Avec une colonisation timide du lac Léman en 2015, la moule quagga ne cesse aujourd’hui de proliférer, envahissant les plans d’eau alpins et bouleversant leurs écosystèmes. Que peut donc bien traduire cette fulgurante expansion ?
La moule quagga, un coquillage d’eau douce originaire d’Ukraine
La moule quagga (Dreissena bugensis) est une espèce de moule d’eau douce appartenant au genre Dreissena et originaire du bassin du Dniepr, en Ukraine. Très proche de la moule zébrée, la moule quagga est capable de coloniser la totalité des substrats disponibles à échelle locale. À titre d’exemple, une seule moule de l’espèce peut filtrer jusqu’à un litre d’eau par jour, modifiant significativement son milieu ambiant.
Du fait de son impact écologique significatif, la moule quagga fait l’objet, dans certains pays (et notamment aux États-Unis), d’une surveillance accrue de la part des autorités, qui alertent et sensibilisent les propriétaires d’embarcations quant aux mesures à prendre pour freiner sa propagation.
Morphologie
Bien que ses dimensions varient d’un individu à l’autre, la moule quagga mesure environ vingt millimètres de large pour quatre centimètres de long. La couleur de sa coquille varie elle aussi (du crème au noir), parfois striée de bandes blanches ou de motifs en zigzag, à l’image de son ancêtre, la moule zébrée.
Une méthode d’alimentation par filtration
Parfois qualifiée « d’espèce ingénieur », la moule quagga est un organisme filtreur qui aspire l’eau ambiante dans sa cavité intérieure pour en extraire toutes les particules alimentaires.
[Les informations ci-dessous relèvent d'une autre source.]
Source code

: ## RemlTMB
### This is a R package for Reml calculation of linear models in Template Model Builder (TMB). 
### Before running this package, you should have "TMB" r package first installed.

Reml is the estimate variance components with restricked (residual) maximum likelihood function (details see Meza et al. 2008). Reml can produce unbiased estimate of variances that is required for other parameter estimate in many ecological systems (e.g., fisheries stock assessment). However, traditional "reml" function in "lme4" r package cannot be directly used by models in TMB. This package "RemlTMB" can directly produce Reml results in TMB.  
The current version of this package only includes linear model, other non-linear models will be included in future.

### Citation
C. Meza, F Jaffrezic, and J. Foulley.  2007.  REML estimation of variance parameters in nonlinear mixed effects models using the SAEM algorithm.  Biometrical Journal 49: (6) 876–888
Chaque moule adulte est ainsi capable de filtrer un ou plusieurs litres d’eau par jour, d’où sont éliminés une grande partie du phytoplancton.
Une colonisation rapide des lacs alpins
Malgré sa discrétion, la moule quagga ne manque pas de faire sensation. Ce coquillage exotique originaire d’Ukraine pourrait présenter des impacts non négligeables sur la faune et la flore lacustre, dont le déclin du phytoplancton, déjà affaibli par la baisse de la teneur en phosphore des lacs alpins.
Selon plusieurs modélisations scientifiques réalisées par des chercheurs allemands, la masse de moules quagga présente dans les lacs européens (Bienne, Constance, Léman, etc.) pourrait à l’avenir être multipliée par neuf, voire par vingt, et ce en une trentaine d’années seulement.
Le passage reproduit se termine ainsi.